◆ ACTIVITY
Exact reproduction is required for the lines below starting at the line with "get configmap |" and ending at the line with "If a URL argument", both included. No other lines, and no pictures.

[Document images with source code]
=== Section Start ===

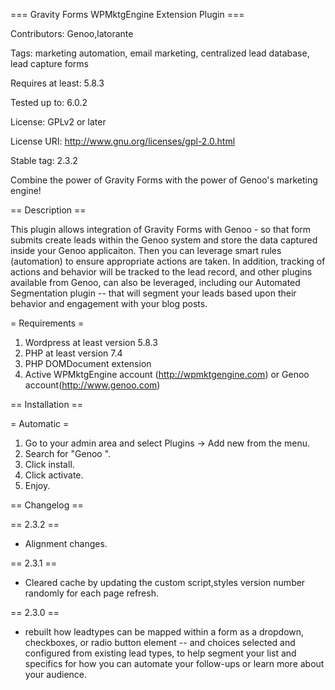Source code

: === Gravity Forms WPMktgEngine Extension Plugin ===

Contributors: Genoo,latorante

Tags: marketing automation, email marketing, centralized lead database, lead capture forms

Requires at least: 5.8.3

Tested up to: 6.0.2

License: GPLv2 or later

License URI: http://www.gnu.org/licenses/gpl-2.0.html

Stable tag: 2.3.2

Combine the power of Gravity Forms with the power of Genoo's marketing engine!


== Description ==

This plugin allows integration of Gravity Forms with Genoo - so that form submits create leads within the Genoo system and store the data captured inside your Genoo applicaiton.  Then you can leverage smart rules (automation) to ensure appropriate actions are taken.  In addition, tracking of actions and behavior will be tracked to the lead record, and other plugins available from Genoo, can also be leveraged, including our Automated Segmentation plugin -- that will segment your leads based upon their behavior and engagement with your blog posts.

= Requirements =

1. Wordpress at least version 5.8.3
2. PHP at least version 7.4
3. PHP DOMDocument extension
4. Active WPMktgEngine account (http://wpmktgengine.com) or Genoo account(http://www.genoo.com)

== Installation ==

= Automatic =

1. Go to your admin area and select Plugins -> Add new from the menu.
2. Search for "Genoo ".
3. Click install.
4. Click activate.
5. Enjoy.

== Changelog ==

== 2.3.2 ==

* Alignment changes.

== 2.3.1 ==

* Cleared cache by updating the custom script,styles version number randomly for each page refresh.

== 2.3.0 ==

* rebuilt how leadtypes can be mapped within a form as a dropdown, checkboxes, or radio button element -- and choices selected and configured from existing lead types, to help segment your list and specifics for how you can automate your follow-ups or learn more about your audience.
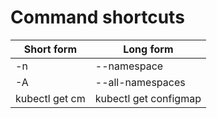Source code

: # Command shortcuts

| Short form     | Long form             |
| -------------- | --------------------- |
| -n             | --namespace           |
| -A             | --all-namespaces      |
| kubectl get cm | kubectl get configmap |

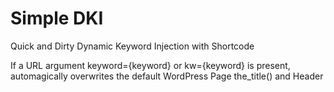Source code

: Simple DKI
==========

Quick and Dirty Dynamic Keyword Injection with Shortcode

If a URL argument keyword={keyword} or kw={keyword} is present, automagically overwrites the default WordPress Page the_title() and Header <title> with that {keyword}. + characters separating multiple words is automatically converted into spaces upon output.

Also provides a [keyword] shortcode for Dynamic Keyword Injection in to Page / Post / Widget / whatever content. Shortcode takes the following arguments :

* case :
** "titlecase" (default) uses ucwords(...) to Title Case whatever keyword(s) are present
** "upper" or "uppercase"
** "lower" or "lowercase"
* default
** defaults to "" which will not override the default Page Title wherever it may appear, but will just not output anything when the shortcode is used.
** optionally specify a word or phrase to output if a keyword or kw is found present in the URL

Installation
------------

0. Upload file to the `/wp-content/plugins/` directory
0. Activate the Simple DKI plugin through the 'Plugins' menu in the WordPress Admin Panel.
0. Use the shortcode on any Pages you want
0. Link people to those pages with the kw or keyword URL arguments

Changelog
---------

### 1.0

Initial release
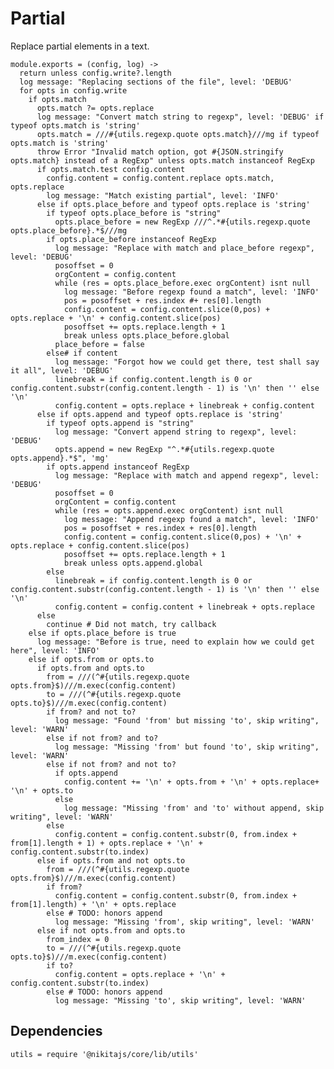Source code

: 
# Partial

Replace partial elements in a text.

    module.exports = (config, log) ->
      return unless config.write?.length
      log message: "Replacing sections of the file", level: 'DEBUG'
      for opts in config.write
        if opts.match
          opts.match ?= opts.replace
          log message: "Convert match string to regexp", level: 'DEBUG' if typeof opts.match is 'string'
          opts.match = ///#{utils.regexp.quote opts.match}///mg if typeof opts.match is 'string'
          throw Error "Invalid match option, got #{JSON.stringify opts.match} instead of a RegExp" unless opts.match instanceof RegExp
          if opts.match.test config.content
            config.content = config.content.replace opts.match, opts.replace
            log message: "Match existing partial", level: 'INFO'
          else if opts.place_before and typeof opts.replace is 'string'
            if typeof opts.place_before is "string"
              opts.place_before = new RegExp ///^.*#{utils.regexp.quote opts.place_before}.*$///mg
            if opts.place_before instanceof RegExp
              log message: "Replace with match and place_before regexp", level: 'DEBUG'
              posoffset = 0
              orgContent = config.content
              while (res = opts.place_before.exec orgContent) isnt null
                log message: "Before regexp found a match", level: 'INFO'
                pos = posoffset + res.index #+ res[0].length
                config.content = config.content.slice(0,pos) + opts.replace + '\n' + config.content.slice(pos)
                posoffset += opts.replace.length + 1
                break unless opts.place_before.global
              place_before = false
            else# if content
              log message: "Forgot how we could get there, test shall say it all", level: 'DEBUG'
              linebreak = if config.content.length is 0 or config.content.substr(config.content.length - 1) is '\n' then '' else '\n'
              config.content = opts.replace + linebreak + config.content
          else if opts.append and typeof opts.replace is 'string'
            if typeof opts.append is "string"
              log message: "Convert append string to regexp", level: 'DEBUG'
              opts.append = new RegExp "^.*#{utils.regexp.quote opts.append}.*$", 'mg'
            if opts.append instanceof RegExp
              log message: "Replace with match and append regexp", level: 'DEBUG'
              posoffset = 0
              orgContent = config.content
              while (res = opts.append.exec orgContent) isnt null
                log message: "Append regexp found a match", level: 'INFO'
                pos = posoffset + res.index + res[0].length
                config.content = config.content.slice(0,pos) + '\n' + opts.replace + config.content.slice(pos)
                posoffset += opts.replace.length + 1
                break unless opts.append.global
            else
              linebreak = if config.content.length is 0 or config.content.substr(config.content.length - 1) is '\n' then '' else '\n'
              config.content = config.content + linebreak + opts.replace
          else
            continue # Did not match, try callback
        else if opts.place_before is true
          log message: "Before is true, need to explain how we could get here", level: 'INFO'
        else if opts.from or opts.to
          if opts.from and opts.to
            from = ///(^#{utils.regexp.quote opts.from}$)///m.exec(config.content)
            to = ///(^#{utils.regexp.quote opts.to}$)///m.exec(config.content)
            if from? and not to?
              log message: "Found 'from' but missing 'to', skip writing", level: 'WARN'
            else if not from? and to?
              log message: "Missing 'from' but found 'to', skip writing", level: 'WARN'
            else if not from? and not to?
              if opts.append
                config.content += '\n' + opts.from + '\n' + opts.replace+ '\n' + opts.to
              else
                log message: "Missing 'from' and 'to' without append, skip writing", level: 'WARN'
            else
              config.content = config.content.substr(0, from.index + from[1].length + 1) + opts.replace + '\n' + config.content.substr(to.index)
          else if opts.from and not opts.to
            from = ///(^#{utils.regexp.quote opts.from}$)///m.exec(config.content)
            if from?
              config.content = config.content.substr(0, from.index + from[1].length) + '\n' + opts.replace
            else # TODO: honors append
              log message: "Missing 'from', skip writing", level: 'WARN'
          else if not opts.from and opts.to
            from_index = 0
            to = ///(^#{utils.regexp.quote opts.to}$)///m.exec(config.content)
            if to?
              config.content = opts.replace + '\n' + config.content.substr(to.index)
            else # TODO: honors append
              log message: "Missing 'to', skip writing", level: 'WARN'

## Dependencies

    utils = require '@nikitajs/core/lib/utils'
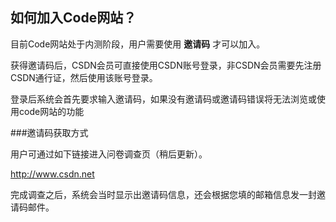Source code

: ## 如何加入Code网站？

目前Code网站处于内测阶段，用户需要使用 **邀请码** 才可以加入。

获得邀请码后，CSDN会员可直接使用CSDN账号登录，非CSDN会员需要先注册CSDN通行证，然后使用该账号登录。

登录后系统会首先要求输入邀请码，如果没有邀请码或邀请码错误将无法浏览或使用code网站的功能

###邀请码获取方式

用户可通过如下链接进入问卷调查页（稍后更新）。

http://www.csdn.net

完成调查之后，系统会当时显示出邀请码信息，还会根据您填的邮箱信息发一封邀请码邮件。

=== Section End ===

◆ RESPONSE BELOW
| kubectl get cm | kubectl get configmap |

Source code

: Simple DKI
==========

Quick and Dirty Dynamic Keyword Injection with Shortcode

If a URL argument keyword={keyword} or kw={keyword} is present, automagically overwrites the default WordPress Page the_title() and Header <title> with that {keyword}. + characters separating multiple words is automatically converted into spaces upon output.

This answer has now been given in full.